Peripheral dispute becomes alliance dilemma; local conflict acquires systemic significance.
Declared grievances interact with the deeper rise/fear mechanism.
Naval restraint is undermined by mortality shock and civic time-horizon collapse.
Imperial punishment and civil strife expose deterrence, revenge, and moral inversion.
Operational surprises destabilize diplomatic expectations.
Treaty form survives while conflict logic continues; neutrality is violently tested.
Ambition, misinformation, logistics, and enemy adaptation converge into catastrophe.
External patronage and internal regime struggle reshape the war after disaster.
Weeks 1-2 · Method and causes
Read Book 1 with a three-column notebook: declared causes, deep causes, and decision pressures. Output: one causal graph of 1.23.

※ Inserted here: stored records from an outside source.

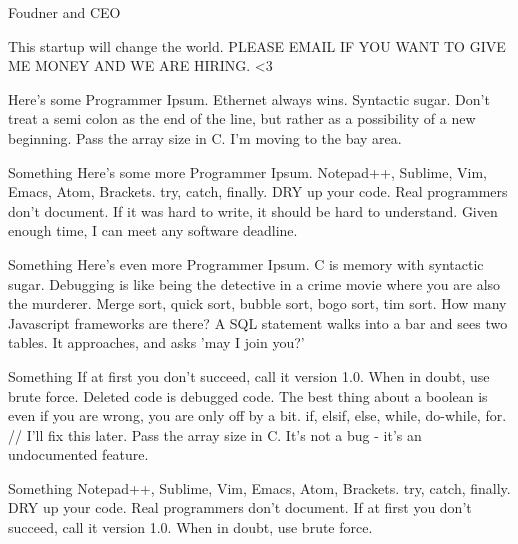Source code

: \documentclass[10pt]{akshay-resume}
\begin{document}
\begin{minipage}[t]{0.6\textwidth} 




{Foudner and CEO}
{\begin{tightemize}
\item This startup will change the world. PLEASE EMAIL IF YOU WANT TO GIVE ME MONEY AND WE ARE HIRING. <3
\item Here's some Programmer Ipsum. Ethernet always wins. Syntactic sugar. Don't treat a semi colon as the end of the line, but rather as a possibility of a new beginning. Pass the array size in C. I'm moving to the bay area.
\end{tightemize}
}


{Something}
{Here's some more Programmer Ipsum. Notepad++, Sublime, Vim, Emacs, Atom, Brackets. try, catch, finally. DRY up your code. Real programmers don't document. If it was hard to write, it should be hard to understand. Given enough time, I can meet any software deadline.}


{Something}
{Here's even more Programmer Ipsum. C is memory with syntactic sugar. Debugging is like being the detective in a crime movie where you are also the murderer. Merge sort, quick sort, bubble sort, bogo sort, tim sort. How many Javascript frameworks are there? A SQL statement walks into a bar and sees two tables. It approaches, and asks 'may I join you?'}


{Something}
{If at first you don't succeed, call it version 1.0. When in doubt, use brute force. Deleted code is debugged code. The best thing about a boolean is even if you are wrong, you are only off by a bit. if, elsif, else, while, do-while, for. // I'll fix this later. Pass the array size in C. It's not a bug - it's an undocumented feature.}


{Something}
{Notepad++, Sublime, Vim, Emacs, Atom, Brackets. try, catch, finally. DRY up your code. Real programmers don't document. If at first you don't succeed, call it version 1.0. When in doubt, use brute force. }


\end{minipage}
\end{document}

Weeks 3-4 · Empire, law, punishment
Read Mytilene, Plataea, and Melos as a sequence: revolt, legal memory, neutral vulnerability, exemplary coercion.
Weeks 5-6 · Domestic politics and speech
Track the Funeral Oration, plague, Mytilenean Debate, stasis, Sicilian Debate, and oligarchic coup as regime-stress episodes.
Weeks 7-8 · Strategy and modern translation
Read Pylos, Brasidas, Sicily, Persia, and Samos as strategy cases. Output: modern IR/IL comparison matrix and one policy memo.
This page intentionally goes beyond a normal reading guide. It treats Thucydides as a method engine for studying war, power, law, rhetoric, domestic order, and institutional failure. Modern terms such as “security dilemma,” “jus ad bellum,” “sovereign equality,” and “IHL” are used as translation lenses, not as claims that Thucydides possessed modern legal doctrine.
Do not flatten
Thucydides is not simply “might makes right.” He often stages that claim so its consequences can be judged.
Do not anachronize
Use modern international law as a contrast layer. Do not pretend the UN Charter existed in classical Greece.
Do operationalize
Convert every episode into causes, actors, incentives, legal claims, speech acts, information conditions, and outcomes.